Unfortunately, my sledge snapped and there is some disagreement whether I am too old to invest in a new one. Luckily one of my recent 50th birthday presents was a coaster inscribed with the words: “If you haven’t grown up by the time you are 50 you don’t have to.”

Zoom and Teams – two applications I was unaware of a year ago – are fortunately immune to snow and the saving in travelling time has allowed me to attend many more meetings than I would have in normal times.

See also: Try this six-point health check for your oilseed rape crops

I’m now keen to put into practice some of the things I’ve learnt, including starter fertiliser for peas, and something I’ve wanted to try for years, following those peas with oilseed rape and seeing how it affects the economics of the whole rotation. If it goes horribly wrong I’ll blame it on a mid-life crisis.

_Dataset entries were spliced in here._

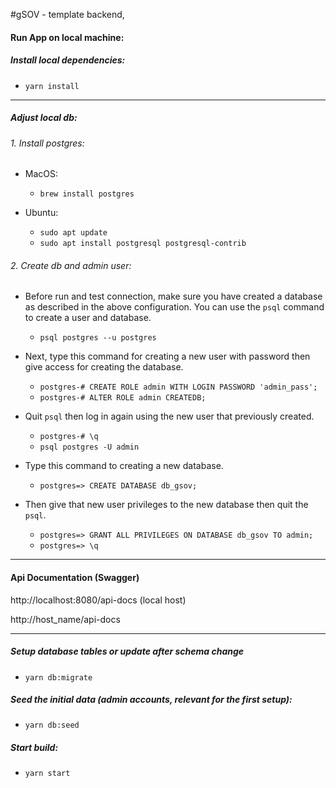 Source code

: 
#gSOV - template backend,

#### Run App on local machine:

##### Install local dependencies:
- `yarn install`

------------

##### Adjust local db:
###### 1.  Install postgres:
 - MacOS:
   - `brew install postgres`

- Ubuntu:
  - `sudo apt update`
  - `sudo apt install postgresql postgresql-contrib`

###### 2. Create db and admin user:
 - Before run and test connection, make sure you have created a database as described in the above configuration. You can use the `psql` command to create a user and database.
   - `psql postgres --u postgres`

- Next, type this command for creating a new user with password then give access for creating the database.
  - `postgres-# CREATE ROLE admin WITH LOGIN PASSWORD 'admin_pass';`
  - `postgres-# ALTER ROLE admin CREATEDB;`

- Quit `psql` then log in again using the new user that previously created.
  - `postgres-# \q`
  - `psql postgres -U admin`

- Type this command to creating a new database.
  - `postgres=> CREATE DATABASE db_gsov;`

- Then give that new user privileges to the new database then quit the `psql`.
  - `postgres=> GRANT ALL PRIVILEGES ON DATABASE db_gsov TO admin;`
  - `postgres=> \q`

------------

#### Api Documentation (Swagger)

http://localhost:8080/api-docs (local host)

http://host_name/api-docs

------------

 ##### Setup database tables or update after schema change
 - `yarn db:migrate`

 ##### Seed the initial data (admin accounts, relevant for the first setup):
 - `yarn db:seed`

 ##### Start build:
 - `yarn start`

I must not forget the webinar among the new methods of communication, and one of these has spurred me to further develop my use of nitrogen-fixing bacteria.

I tried an early product some 15 years ago to little effect, but have recently been applying such microbes at drilling.

There is even a local company that now has a product suitable for spraying that seems to have positive independent evidence behind it. The promise of more-efficient nitrogen use could not only have implications for the bottom line, but also the aim of carbon neutrality.

There is finally a serious push for this, which may make its way into legislation or premiums or even the long-talked-about sale of carbon credits.

But I’m in a quandary – if I sell my carbon credits I won’t be able to count them towards my farm’s carbon neutrality.